Data supplied START

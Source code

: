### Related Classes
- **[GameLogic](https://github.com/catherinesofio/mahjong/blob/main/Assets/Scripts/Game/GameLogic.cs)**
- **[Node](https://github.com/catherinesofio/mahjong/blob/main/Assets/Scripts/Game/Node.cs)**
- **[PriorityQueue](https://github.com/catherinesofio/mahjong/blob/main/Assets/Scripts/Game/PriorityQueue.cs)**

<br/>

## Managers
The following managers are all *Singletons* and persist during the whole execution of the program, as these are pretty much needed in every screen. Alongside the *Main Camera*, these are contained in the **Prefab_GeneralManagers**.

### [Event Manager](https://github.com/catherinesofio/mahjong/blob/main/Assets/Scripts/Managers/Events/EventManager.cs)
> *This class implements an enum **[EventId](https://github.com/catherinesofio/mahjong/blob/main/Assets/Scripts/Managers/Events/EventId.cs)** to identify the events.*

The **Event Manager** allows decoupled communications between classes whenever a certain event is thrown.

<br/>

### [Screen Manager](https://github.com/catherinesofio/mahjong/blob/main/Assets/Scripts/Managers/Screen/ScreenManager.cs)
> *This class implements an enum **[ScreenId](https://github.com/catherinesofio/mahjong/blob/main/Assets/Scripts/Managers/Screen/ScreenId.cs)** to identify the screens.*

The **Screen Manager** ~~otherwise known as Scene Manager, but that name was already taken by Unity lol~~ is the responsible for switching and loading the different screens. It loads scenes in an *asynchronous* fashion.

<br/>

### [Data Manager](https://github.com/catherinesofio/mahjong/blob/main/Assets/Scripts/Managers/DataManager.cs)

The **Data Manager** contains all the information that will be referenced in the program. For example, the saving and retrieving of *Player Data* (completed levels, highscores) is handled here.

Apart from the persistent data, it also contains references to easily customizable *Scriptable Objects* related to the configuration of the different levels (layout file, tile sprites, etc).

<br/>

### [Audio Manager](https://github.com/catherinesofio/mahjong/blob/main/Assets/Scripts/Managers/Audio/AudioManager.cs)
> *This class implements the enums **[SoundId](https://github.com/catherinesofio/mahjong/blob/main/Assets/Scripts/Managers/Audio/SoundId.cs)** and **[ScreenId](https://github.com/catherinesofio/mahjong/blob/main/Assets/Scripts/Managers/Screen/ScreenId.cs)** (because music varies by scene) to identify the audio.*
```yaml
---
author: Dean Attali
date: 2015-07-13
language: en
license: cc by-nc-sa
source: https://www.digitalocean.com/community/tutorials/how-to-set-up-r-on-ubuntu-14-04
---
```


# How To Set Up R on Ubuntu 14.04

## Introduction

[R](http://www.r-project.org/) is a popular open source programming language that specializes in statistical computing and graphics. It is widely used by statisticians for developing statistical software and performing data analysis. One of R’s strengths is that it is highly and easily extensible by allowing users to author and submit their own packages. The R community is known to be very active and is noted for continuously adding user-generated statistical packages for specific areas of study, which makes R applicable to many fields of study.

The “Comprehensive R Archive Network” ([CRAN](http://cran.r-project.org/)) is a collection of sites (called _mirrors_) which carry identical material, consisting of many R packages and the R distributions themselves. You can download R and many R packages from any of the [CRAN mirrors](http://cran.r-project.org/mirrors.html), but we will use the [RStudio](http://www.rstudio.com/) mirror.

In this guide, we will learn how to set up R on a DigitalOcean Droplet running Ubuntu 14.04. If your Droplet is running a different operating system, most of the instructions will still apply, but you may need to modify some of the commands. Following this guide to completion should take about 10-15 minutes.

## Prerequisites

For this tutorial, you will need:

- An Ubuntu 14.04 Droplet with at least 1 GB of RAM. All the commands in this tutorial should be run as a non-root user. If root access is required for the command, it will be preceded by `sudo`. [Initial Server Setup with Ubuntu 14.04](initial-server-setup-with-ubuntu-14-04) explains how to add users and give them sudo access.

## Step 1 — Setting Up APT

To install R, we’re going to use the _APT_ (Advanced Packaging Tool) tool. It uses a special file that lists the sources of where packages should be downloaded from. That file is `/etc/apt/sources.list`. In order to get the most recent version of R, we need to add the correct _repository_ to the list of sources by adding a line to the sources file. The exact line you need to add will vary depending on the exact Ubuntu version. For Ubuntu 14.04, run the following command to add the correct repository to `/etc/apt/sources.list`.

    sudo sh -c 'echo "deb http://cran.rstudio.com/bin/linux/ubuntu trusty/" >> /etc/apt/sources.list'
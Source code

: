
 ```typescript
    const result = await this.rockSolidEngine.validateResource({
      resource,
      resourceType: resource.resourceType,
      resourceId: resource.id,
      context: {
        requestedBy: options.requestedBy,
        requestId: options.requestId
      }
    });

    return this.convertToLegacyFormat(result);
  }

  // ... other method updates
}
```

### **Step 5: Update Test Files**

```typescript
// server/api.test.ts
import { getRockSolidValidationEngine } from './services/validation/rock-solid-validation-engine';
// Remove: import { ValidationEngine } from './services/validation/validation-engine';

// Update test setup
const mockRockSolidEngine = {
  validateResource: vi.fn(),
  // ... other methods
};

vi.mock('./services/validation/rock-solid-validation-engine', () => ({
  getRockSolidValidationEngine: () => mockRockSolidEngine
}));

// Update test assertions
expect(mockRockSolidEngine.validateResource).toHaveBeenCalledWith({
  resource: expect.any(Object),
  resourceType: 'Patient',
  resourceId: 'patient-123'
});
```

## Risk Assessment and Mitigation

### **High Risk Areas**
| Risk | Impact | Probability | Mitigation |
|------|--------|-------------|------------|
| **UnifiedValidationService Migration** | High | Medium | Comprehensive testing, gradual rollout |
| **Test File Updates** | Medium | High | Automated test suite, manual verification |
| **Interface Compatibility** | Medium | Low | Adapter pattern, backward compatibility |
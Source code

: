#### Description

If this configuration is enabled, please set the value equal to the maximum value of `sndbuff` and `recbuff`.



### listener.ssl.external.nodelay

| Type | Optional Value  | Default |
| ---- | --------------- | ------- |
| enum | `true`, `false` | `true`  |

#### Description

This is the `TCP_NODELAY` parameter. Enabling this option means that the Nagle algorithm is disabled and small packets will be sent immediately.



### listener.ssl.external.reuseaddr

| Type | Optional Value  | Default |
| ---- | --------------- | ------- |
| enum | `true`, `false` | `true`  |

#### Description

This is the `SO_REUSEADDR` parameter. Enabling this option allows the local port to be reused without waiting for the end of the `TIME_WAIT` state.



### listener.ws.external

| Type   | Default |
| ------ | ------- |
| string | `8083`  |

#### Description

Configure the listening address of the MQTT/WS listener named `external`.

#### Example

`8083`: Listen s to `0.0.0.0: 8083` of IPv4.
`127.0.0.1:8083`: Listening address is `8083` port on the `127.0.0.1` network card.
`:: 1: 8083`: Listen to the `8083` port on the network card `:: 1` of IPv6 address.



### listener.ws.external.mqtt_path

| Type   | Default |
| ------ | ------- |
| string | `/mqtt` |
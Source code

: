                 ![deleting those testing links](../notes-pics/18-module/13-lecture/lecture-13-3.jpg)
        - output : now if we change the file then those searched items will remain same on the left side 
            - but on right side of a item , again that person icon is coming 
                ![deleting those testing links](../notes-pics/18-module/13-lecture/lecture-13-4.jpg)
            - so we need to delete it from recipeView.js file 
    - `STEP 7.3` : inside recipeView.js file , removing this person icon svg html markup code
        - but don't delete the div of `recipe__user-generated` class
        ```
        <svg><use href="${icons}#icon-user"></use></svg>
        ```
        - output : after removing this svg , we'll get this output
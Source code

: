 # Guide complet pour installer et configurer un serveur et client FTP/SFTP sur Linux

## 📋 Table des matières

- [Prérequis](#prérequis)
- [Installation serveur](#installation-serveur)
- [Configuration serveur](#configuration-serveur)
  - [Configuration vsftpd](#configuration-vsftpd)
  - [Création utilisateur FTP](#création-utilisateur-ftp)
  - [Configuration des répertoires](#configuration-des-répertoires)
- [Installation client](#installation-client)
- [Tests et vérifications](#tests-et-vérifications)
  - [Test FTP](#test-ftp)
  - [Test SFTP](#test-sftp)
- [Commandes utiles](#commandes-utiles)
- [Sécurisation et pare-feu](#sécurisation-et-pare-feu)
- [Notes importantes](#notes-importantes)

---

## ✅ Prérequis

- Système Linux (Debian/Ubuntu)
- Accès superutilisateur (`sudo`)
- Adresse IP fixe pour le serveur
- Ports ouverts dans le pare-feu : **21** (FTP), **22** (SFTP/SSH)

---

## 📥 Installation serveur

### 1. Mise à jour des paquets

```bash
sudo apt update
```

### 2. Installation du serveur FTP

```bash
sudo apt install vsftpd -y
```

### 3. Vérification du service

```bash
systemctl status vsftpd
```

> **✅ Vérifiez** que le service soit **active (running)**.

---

Data supplied END

Activity
Pull out all lines of the data with the string "validateResource".

Solution below
    const result = await this.rockSolidEngine.validateResource({
  validateResource: vi.fn(),
expect(mockRockSolidEngine.validateResource).toHaveBeenCalledWith({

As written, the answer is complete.